■ WORK TO COMPLETE ■
Once the images are set aside, output the listing exactly as it stands.
INFORMATION PROVIDED START
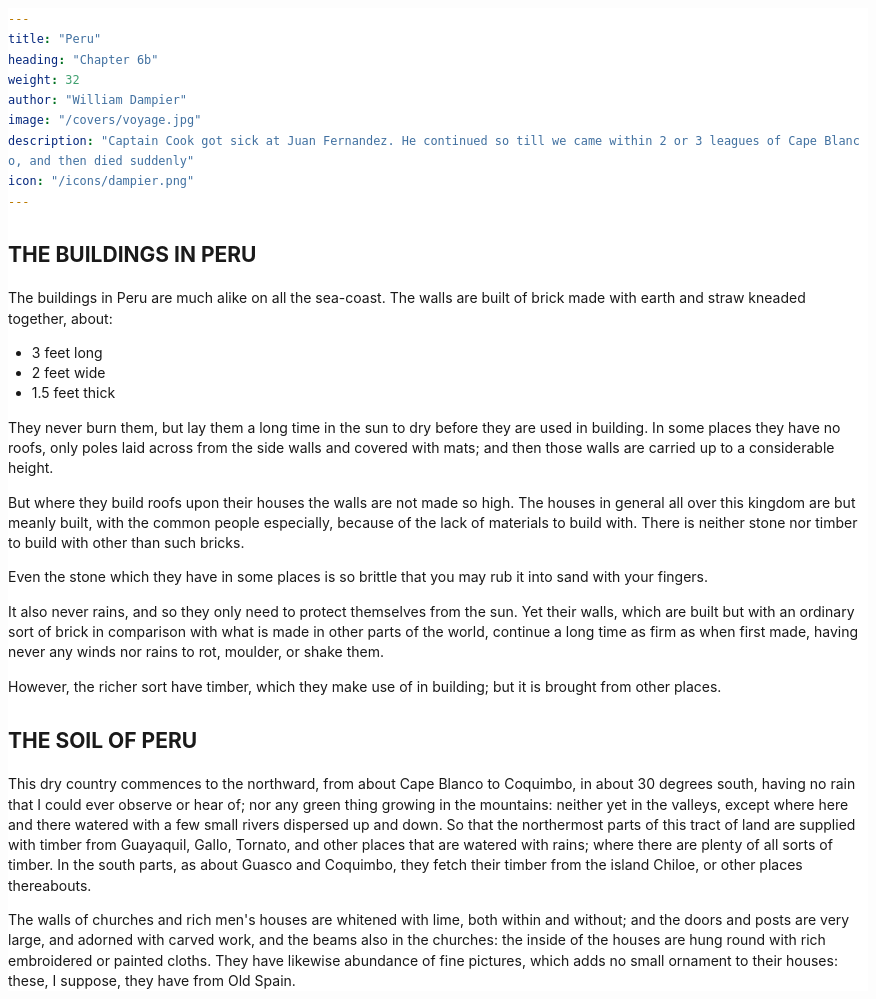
 ```yaml
---
title: "Peru"
heading: "Chapter 6b"
weight: 32
author: "William Dampier"
image: "/covers/voyage.jpg"
description: "Captain Cook got sick at Juan Fernandez. He continued so till we came within 2 or 3 leagues of Cape Blanco, and then died suddenly"
icon: "/icons/dampier.png"
---
```



## THE BUILDINGS IN PERU

The buildings in Peru are much alike on all the sea-coast. The walls are built of brick made with earth and straw kneaded together, about:
- 3 feet long
- 2 feet wide
- 1.5 feet thick

They never burn them, but lay them a long time in the sun to dry before they are used in building. In some places they have no roofs, only poles laid across from the side walls and covered with mats; and then those walls are carried up to a considerable height. 

But where they build roofs upon their houses the walls are not made so high. The houses in general all over this kingdom are but meanly built, with the common people especially, because of the lack of materials to build with. There is neither stone nor timber to build with other than such bricks. 

Even the stone which they have in some places is so brittle that you may rub it into sand with your fingers.

It also never rains, and so they only need to protect themselves from the sun. Yet their walls, which are built but with an ordinary sort of brick in comparison with what is made in other parts of the world, continue a long time as firm as when first made, having never any winds nor rains to rot, moulder, or shake them. 

However, the richer sort have timber, which they make use of in building; but it is brought from other places.


## THE SOIL OF PERU

This dry country commences to the northward, from about Cape Blanco to Coquimbo, in about 30 degrees south, having no rain that I could ever observe or hear of; nor any green thing growing in the mountains: neither yet in the valleys, except where here and there watered with a few small rivers dispersed up and down. So that the northermost parts of this tract of land are supplied with timber from Guayaquil, Gallo, Tornato, and other places that are watered with rains; where there are plenty of all sorts of timber. In the south parts, as about Guasco and Coquimbo, they fetch their timber from the island Chiloe, or other places thereabouts. 

The walls of churches and rich men's houses are whitened with lime, both within and without; and the doors and posts are very large, and adorned with carved work, and the beams also in the churches: the inside of the houses are hung round with rich embroidered or painted cloths. They have likewise abundance of fine pictures, which adds no small ornament to their houses: these, I suppose, they have from Old Spain.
INFORMATION PROVIDED END
■ WRITTEN SOLUTION ■
 ```yaml
---
title: "Peru"
heading: "Chapter 6b"
weight: 32
author: "William Dampier"
image: "/covers/voyage.jpg"
description: "Captain Cook got sick at Juan Fernandez. He continued so till we came within 2 or 3 leagues of Cape Blanco, and then died suddenly"
icon: "/icons/dampier.png"
---
```



## THE BUILDINGS IN PERU

The buildings in Peru are much alike on all the sea-coast. The walls are built of brick made with earth and straw kneaded together, about:
- 3 feet long
- 2 feet wide
- 1.5 feet thick

They never burn them, but lay them a long time in the sun to dry before they are used in building. In some places they have no roofs, only poles laid across from the side walls and covered with mats; and then those walls are carried up to a considerable height. 

But where they build roofs upon their houses the walls are not made so high. The houses in general all over this kingdom are but meanly built, with the common people especially, because of the lack of materials to build with. There is neither stone nor timber to build with other than such bricks. 

Even the stone which they have in some places is so brittle that you may rub it into sand with your fingers.

It also never rains, and so they only need to protect themselves from the sun. Yet their walls, which are built but with an ordinary sort of brick in comparison with what is made in other parts of the world, continue a long time as firm as when first made, having never any winds nor rains to rot, moulder, or shake them. 

However, the richer sort have timber, which they make use of in building; but it is brought from other places.


## THE SOIL OF PERU

This dry country commences to the northward, from about Cape Blanco to Coquimbo, in about 30 degrees south, having no rain that I could ever observe or hear of; nor any green thing growing in the mountains: neither yet in the valleys, except where here and there watered with a few small rivers dispersed up and down. So that the northermost parts of this tract of land are supplied with timber from Guayaquil, Gallo, Tornato, and other places that are watered with rains; where there are plenty of all sorts of timber. In the south parts, as about Guasco and Coquimbo, they fetch their timber from the island Chiloe, or other places thereabouts. 

The walls of churches and rich men's houses are whitened with lime, both within and without; and the doors and posts are very large, and adorned with carved work, and the beams also in the churches: the inside of the houses are hung round with rich embroidered or painted cloths. They have likewise abundance of fine pictures, which adds no small ornament to their houses: these, I suppose, they have from Old Spain.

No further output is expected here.